Scientists from the Osaka Metropolitan University Graduate School of Science, under the direction of Professor Naoyuki Haba, examined the assortment of leptons that make up the neutrino mass matrix.
The research team assumed that neutrinos are roughly identical in mass between generations because neutrinos are known to exhibit less variation in mass between generations than other elementary particles. By allocating each component of the neutrino mass matrix at random, they examined it. They demonstrated theoretically that the lepton flavour mixings are substantial using the random mass matrix model. Progress of Theoretical and Experimental Physics reported their findings.

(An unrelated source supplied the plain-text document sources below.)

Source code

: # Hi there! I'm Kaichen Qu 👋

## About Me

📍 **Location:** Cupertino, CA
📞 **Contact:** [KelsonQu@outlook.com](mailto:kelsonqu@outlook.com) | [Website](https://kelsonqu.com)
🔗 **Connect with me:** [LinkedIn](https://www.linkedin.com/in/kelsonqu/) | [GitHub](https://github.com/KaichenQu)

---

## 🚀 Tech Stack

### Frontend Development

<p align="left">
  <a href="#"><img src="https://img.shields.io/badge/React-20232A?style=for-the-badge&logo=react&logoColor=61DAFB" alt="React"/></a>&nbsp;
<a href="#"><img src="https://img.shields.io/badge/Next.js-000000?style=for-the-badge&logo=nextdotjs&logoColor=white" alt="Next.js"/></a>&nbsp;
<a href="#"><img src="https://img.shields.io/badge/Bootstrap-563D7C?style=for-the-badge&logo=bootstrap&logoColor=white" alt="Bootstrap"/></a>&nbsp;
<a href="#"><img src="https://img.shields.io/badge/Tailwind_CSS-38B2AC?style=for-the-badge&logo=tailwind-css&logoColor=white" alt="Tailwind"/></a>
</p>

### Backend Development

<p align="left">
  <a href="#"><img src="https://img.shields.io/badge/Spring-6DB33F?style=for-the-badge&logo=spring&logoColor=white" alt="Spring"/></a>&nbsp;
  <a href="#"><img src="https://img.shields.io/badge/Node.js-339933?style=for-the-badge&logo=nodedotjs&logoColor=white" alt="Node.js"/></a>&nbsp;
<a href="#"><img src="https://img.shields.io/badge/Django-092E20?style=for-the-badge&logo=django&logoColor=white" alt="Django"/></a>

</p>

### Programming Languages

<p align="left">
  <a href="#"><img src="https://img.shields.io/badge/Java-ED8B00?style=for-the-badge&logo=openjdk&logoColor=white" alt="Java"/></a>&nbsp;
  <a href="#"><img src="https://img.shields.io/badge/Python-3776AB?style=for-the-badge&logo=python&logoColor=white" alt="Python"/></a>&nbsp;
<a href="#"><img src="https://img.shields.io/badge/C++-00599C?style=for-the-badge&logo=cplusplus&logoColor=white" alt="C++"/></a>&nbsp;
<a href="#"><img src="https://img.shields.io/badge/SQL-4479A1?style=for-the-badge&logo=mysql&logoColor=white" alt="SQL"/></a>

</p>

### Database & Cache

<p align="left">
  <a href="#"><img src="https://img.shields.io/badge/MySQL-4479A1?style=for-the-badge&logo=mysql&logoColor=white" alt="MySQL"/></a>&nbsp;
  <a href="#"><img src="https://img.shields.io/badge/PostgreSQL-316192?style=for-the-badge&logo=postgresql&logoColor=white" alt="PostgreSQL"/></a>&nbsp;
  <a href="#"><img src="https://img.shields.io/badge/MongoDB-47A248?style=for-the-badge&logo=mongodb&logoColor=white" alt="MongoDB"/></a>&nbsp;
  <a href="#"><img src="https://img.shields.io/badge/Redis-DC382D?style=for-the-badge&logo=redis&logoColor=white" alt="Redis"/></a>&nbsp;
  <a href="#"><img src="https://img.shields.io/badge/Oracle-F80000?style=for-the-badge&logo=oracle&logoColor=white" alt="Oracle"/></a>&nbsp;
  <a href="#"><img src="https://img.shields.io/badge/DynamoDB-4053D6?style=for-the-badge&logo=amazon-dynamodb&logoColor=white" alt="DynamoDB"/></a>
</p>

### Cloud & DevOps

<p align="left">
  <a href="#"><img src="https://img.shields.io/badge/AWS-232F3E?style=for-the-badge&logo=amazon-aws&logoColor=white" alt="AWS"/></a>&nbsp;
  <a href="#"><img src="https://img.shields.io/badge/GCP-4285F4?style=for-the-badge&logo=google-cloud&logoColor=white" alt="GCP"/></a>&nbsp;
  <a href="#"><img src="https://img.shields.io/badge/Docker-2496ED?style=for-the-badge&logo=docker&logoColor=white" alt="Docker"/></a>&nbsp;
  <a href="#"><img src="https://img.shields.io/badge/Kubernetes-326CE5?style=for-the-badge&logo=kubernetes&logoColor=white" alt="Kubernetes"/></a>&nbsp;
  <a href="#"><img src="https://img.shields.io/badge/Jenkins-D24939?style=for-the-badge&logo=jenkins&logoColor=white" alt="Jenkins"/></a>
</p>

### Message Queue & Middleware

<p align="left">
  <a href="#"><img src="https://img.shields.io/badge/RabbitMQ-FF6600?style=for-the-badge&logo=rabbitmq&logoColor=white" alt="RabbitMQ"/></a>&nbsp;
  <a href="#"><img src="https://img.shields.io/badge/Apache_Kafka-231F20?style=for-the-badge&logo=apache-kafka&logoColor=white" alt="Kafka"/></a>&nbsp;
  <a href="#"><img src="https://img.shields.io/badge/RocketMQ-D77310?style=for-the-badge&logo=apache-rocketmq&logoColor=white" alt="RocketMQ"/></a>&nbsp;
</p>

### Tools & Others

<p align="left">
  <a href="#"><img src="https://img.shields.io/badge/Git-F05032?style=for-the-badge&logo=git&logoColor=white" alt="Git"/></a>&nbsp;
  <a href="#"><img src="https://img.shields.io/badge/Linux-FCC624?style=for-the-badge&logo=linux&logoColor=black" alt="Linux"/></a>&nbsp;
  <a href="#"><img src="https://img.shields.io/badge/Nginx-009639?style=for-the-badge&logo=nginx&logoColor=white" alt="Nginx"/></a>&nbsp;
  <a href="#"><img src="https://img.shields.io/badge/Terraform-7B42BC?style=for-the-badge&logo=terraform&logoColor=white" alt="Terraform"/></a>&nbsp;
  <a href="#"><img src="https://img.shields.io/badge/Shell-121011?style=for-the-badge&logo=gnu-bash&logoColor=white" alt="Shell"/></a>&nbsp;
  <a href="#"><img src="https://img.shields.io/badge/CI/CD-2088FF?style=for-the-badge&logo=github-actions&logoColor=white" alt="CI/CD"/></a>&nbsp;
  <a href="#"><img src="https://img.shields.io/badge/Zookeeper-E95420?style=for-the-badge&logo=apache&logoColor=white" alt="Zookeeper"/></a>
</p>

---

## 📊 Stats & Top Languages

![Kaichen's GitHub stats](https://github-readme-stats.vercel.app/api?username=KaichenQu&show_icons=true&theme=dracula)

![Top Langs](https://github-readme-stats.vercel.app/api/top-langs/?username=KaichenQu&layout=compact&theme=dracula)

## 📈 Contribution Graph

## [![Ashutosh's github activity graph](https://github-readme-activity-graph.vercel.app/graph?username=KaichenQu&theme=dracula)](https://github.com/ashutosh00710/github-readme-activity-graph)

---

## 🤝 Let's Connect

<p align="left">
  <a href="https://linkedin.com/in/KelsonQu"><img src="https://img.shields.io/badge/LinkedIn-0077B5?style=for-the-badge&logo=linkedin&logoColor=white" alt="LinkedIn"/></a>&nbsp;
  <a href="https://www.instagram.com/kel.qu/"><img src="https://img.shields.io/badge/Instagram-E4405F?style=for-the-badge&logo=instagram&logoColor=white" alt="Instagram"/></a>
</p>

“Clarifying the properties of elementary particles leads to the exploration of the universe and ultimately to the grand theme of where we came from,” Professor Haba explained. “Beyond the remaining mysteries of the Standard Model, there is a whole new world of physics.”
Researchers discovered that the anarchy approach necessitates that the matrix’s measure adhere to the Gaussian distribution after researching the neutrino mass anarchy in the Dirac neutrino, seesaw, and double seesaw models. The research team was able to demonstrate, as best they could at this point, why the calculation of the squared difference of the neutrino masses is closest to the experimental results in the case of the seesaw model with the random Dirac and Majorana matrices after taking into account several models of light neutrino mass where the matrix is composed of the product of several random matrices.
“In this study, we showed that the neutrino mass hierarchy can be mathematically explained using random matrix theory. However, this proof is not mathematically complete and is expected to be rigorously proven as random matrix theory continues to develop,” said Professor Haba. “In the future, we will continue with our challenge of elucidating the three-generation copy structure of elementary particles, the essential nature of which is still completely unknown both theoretically and experimentally.”